Broadcom and Canonical to optimize VMware Cloud Foundation

Broadcom and Canonical to optimize VMware Cloud Foundation

Broadcom and Canonical have expanded their collaboration to accelerate modern container and AI workloads. By integrating Ubuntu Pro and chiseled containers into VMware Cloud Foundation, both parties aim to help organizations deploy Kubernetes applications faster and more securely.

This collaboration comes at just the right time for AI workloads. Broadcom can now offer Ubuntu images with pre-compiled virtualized GPU drivers. This solution is particularly valuable for air-gapped environments that struggle with external GPU drivers. More important, however, is the efficiency and security that Ubuntu can offer with its containers.

Focus on security and efficiency

The collaboration between Broadcom and Canonical focuses on solving common challenges in modern application development. Paul Turner of Broadcom’s VMware Cloud Foundation Division says that organizations often struggle with improving the development process, but also with managing security risks and simplifying AI workload implementations.

According to Regis Paquette of Canonical, it’s all about a long-standing dilemma: “innovate or stay safe?” By integrating enterprise-grade Ubuntu and chiseled containers into VMware Cloud Foundation, organizations can achieve both goals a lot faster.

Chiseled containers for better performance

A notable element of the collaboration is the use of chiseled Ubuntu containers. These lighter container images for popular programming languages such as Python, .NET, and Go consume significantly less storage space and speed up network transfers.

By removing unnecessary content from containers, chiseled containers significantly reduce the attack surface and require less computing power and storage capacity.

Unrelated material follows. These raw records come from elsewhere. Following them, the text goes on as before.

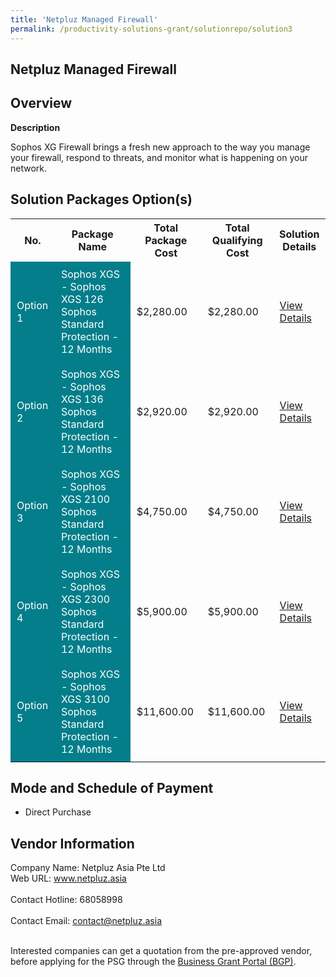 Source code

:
 ```yaml
---
title: 'Netpluz Managed Firewall'
permalink: /productivity-solutions-grant/solutionrepo/solution3
---
```


## Netpluz Managed Firewall

## Overview

**Description**

Sophos XG Firewall brings a fresh new approach to the way you manage your firewall, respond to threats, and monitor what is happening on your network.

## Solution Packages Option(s)

<table>
<tr>
<th><b>No.</b></th>
<th><b>Package Name</b></th>
<th><b>Total Package Cost</b></th>
<th><b>Total Qualifying Cost</b></th>
<th><b>Solution Details</b></th>
</tr>
<tr>
<td style='padding: 10px; background-color: #037E8A; color: #FFFFFF;'>Option 1</td>
<td style='padding: 10px; background-color: #037E8A; color: #FFFFFF;'>Sophos XGS - Sophos XGS 126 Sophos Standard Protection - 12 Months</td>
<td style='padding: 10px;'>$2,280.00</td>
<td style='padding: 10px;'>$2,280.00</td>
<td style='padding: 10px;'><a href='/images/psg/Desensitised_Netpluz_Annex3_CR_wef_13_Oct22_Part_1.pdf' target='_blank'>View Details</a></td>
</tr>
<tr>
<td style='padding: 10px; background-color: #037E8A; color: #FFFFFF;'>Option 2</td>
<td style='padding: 10px; background-color: #037E8A; color: #FFFFFF;'>Sophos XGS - Sophos XGS 136 Sophos Standard Protection - 12 Months</td>
<td style='padding: 10px;'>$2,920.00</td>
<td style='padding: 10px;'>$2,920.00</td>
<td style='padding: 10px;'><a href='/images/psg/Desensitised_Netpluz_Annex3_CR_wef_13_Oct22_Part_2.pdf' target='_blank'>View Details</a></td>
</tr>
<tr>
<td style='padding: 10px; background-color: #037E8A; color: #FFFFFF;'>Option 3</td>
<td style='padding: 10px; background-color: #037E8A; color: #FFFFFF;'>Sophos XGS - Sophos XGS 2100 Sophos Standard Protection - 12 Months</td>
<td style='padding: 10px;'>$4,750.00</td>
<td style='padding: 10px;'>$4,750.00</td>
<td style='padding: 10px;'><a href='/images/psg/Desensitised_Netpluz_Annex3_CR_wef_13_Oct22_Part_3.pdf' target='_blank'>View Details</a></td>
</tr>
<tr>
<td style='padding: 10px; background-color: #037E8A; color: #FFFFFF;'>Option 4</td>
<td style='padding: 10px; background-color: #037E8A; color: #FFFFFF;'>Sophos XGS - Sophos XGS 2300 Sophos Standard Protection - 12 Months</td>
<td style='padding: 10px;'>$5,900.00</td>
<td style='padding: 10px;'>$5,900.00</td>
<td style='padding: 10px;'><a href='/images/psg/Desensitised_Netpluz_Annex3_CR_wef_13_Oct22_Part_4.pdf' target='_blank'>View Details</a></td>
</tr>
<tr>
<td style='padding: 10px; background-color: #037E8A; color: #FFFFFF;'>Option 5</td>
<td style='padding: 10px; background-color: #037E8A; color: #FFFFFF;'> Sophos XGS - Sophos XGS 3100 Sophos Standard Protection - 12 Months</td>
<td style='padding: 10px;'>$11,600.00</td>
<td style='padding: 10px;'>$11,600.00</td>
<td style='padding: 10px;'><a href='/images/psg/Desensitised_Netpluz_Annex3_CR_wef_13_Oct22_Part_5.pdf' target='_blank'>View Details</a></td>
</tr>
</table>

## Mode and Schedule of Payment

 - Direct Purchase

## Vendor Information

 Company Name: Netpluz Asia Pte Ltd<br>Web URL: www.netpluz.asia <br><br>Contact Hotline: 68058998 <br><br>Contact Email: contact@netpluz.asia <br><br>

Interested companies can get a quotation from the pre-approved vendor, before applying for the PSG through the <a href='https://www.businessgrants.gov.sg/' target='_blank' rel='noopener'>Business Grant Portal (BGP)</a>.

<script src="/jquery/resize-tables.js"></script>
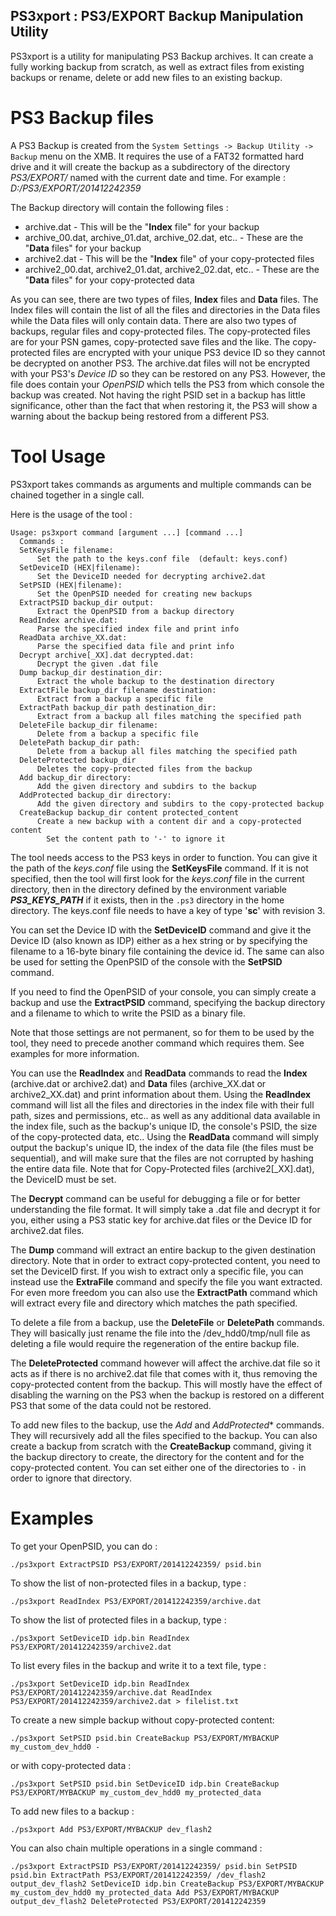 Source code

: PS3xport : PS3/EXPORT Backup Manipulation Utility
---

PS3xport is a utility for manipulating PS3 Backup archives. It can create a fully working backup from scratch, as well as extract files from existing backups or rename, delete or add new files to an existing backup.

# PS3 Backup files
A PS3 Backup is created from the `System Settings -> Backup Utility -> Backup` menu on the XMB. It requires the use of a FAT32 formatted hard drive and it will create the backup as a subdirectory of the directory *PS3/EXPORT/* named with the current date and time. For example : *D:/PS3/EXPORT/201412242359*

The Backup directory will contain the following files : 

* archive.dat - This will be the "**Index** file" for your backup
* archive_00.dat, archive_01.dat, archive_02.dat, etc.. - These are the "**Data** files" for your backup
* archive2.dat - This will be the "**Index** file" of your copy-protected files
* archive2_00.dat, archive2_01.dat, archive2_02.dat, etc.. - These are the "**Data** files" for your copy-protected data

As you can see, there are two types of files, **Index** files and **Data** files. The Index files will contain the list of all the files and directories in the Data files while the Data files will only contain data. There are also two types of backups, regular files and copy-protected files. The copy-protected files are for your PSN games, copy-protected save files and the like. The copy-protected files are encrypted with your unique PS3 device ID so they cannot be decrypted on another PS3. 
The archive.dat files will not be encrypted with your PS3's *Device ID* so they can be restored on any PS3. However, the file does contain your *OpenPSID* which tells the PS3 from which console the backup was created. Not having the right PSID set in a backup has little significance, other than the fact that when restoring it, the PS3 will show a warning about the backup being restored from a different PS3.

# Tool Usage
PS3xport takes commands as arguments and multiple commands can be chained together in a single call.

Here is the usage of the tool :

    Usage: ps3xport command [argument ...] [command ...]
      Commands : 
	  SetKeysFile filename:
		  Set the path to the keys.conf file  (default: keys.conf)
	  SetDeviceID (HEX|filename):
		  Set the DeviceID needed for decrypting archive2.dat
	  SetPSID (HEX|filename):
		  Set the OpenPSID needed for creating new backups
	  ExtractPSID backup_dir output:
		  Extract the OpenPSID from a backup directory
	  ReadIndex archive.dat:
		  Parse the specified index file and print info
	  ReadData archive_XX.dat:
		  Parse the specified data file and print info
	  Decrypt archive[_XX].dat decrypted.dat:
		  Decrypt the given .dat file
	  Dump backup_dir destination_dir:
		  Extract the whole backup to the destination directory
	  ExtractFile backup_dir filename destination:
		  Extract from a backup a specific file
	  ExtractPath backup_dir path destination_dir:
		  Extract from a backup all files matching the specified path
	  DeleteFile backup_dir filename:
		  Delete from a backup a specific file
	  DeletePath backup_dir path:
		  Delete from a backup all files matching the specified path
	  DeleteProtected backup_dir
		  Deletes the copy-protected files from the backup
	  Add backup_dir directory:
		  Add the given directory and subdirs to the backup
	  AddProtected backup_dir directory:
		  Add the given directory and subdirs to the copy-protected backup
	  CreateBackup backup_dir content protected_content
		  Create a new backup with a content dir and a copy-protected content
		    Set the content path to '-' to ignore it


The tool needs access to the PS3 keys in order to function. You can give it the path of the *keys.conf* file using the **SetKeysFile** command. If it is not specified, then the tool will first look for the *keys.conf* file in the current directory, then in the directory defined by the environment variable __*PS3\_KEYS\_PATH*__ if it exists, then in the `.ps3` directory in the home directory. The keys.conf file needs to have a key of type '**sc**' with revision 3.

You can set the Device ID with the **SetDeviceID** command and give it the Device ID (also known as IDP) either as a hex string or by specifying the filename to a 16-byte binary file containing the device id. The same can also be used for setting the OpenPSID of the console with the **SetPSID** command.

If you need to find the OpenPSID of your console, you can simply create a backup and use the **ExtractPSID** command, specifying the backup directory and a filename to which to write the PSID as a binary file.

Note that those settings are not permanent, so for them to be used by the tool, they need to precede another command which requires them. See examples for more information.

You can use the **ReadIndex** and **ReadData** commands to read the **Index** (archive.dat or archive2.dat) and **Data** files (archive_XX.dat or archive2_XX.dat) and print information about them. Using the **ReadIndex** command will list all the files and directories in the index file with their full path, sizes and permissions, etc.. as well as any additional data available in the index file, such as the backup's unique ID, the console's PSID, the size of the copy-protected data, etc.. Using the **ReadData** command will simply output the backup's unique ID, the index of the data file (the files must be sequential), and will make sure that the files are not corrupted by hashing the entire data file. Note that for Copy-Protected files (archive2[_XX].dat), the DeviceID must be set.

The **Decrypt** command can be useful for debugging a file or for better understanding the file format. It will simply take a .dat file and decrypt it for you, either using a PS3 static key for archive.dat files or the Device ID for archive2.dat files.

The **Dump** command will extract an entire backup to the given destination directory. Note that in order to extract copy-protected content, you need to set the DeviceID first. If you wish to extract only a specific file, you can instead use the **ExtraFile** command and specify the file you want extracted. For even more freedom you can also use the **ExtractPath** command which will extract every file and directory which matches the path specified.

To delete a file from a backup, use the **DeleteFile** or **DeletePath** commands. They will basically just rename the file into the /dev_hdd0/tmp/null file as deleting a file would require the regeneration of the entire backup file.

The **DeleteProtected** command however will affect the archive.dat file so it acts as if there is no archive2.dat file that comes with it, thus removing the copy-protected content from the backup. This will mostly have the effect of disabling the warning on the PS3 when the backup is restored on a different PS3 that some of the data could not be restored.

To add new files to the backup, use the *Add* and *AddProtected** commands. They will recursively add all the files specified to the backup. You can also create a backup from scratch with the **CreateBackup** command, giving it the backup directory to create, the directory for the content and for the copy-protected content. You can set either one of the directories to `-` in order to ignore that directory.

# Examples

To get your OpenPSID, you can do :

```./ps3xport ExtractPSID PS3/EXPORT/201412242359/ psid.bin```

To show the list of non-protected files in a backup, type :

```./ps3xport ReadIndex PS3/EXPORT/201412242359/archive.dat```

To show the list of protected files in a backup, type :

```./ps3xport SetDeviceID idp.bin ReadIndex PS3/EXPORT/201412242359/archive2.dat```

To list every files in the backup and write it to a text file, type :

```./ps3xport SetDeviceID idp.bin ReadIndex PS3/EXPORT/201412242359/archive.dat ReadIndex PS3/EXPORT/201412242359/archive2.dat > filelist.txt```

To create a new simple backup without copy-protected content:

```./ps3xport SetPSID psid.bin CreateBackup PS3/EXPORT/MYBACKUP my_custom_dev_hdd0 -```

or with copy-protected data :

```./ps3xport SetPSID psid.bin SetDeviceID idp.bin CreateBackup PS3/EXPORT/MYBACKUP my_custom_dev_hdd0 my_protected_data```

To add new files to a backup :

```./ps3xport Add PS3/EXPORT/MYBACKUP dev_flash2```

You can also chain multiple operations in a single command :

```./ps3xport ExtractPSID PS3/EXPORT/201412242359/ psid.bin SetPSID psid.bin ExtractPath PS3/EXPORT/201412242359/ /dev_flash2 output_dev_flash2 SetDeviceID idp.bin CreateBackup PS3/EXPORT/MYBACKUP my_custom_dev_hdd0 my_protected_data Add PS3/EXPORT/MYBACKUP output_dev_flash2 DeleteProtected PS3/EXPORT/201412242359```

Ubuntu Pro with enterprise support

The expanded collaboration offers customers enterprise-grade support for the entire stack, including Ubuntu OS and Kubernetes containers. An important part of this is accelerated deployment of security patches. Ubuntu has robust processes for assessing, prioritizing, and resolving critical vulnerabilities that Broadcom customers can now leverage.

This approach is in line with previous research in which 58 percent of companies plan to migrate VM workloads to Kubernetes. The integration should simplify this process by providing a stable foundation.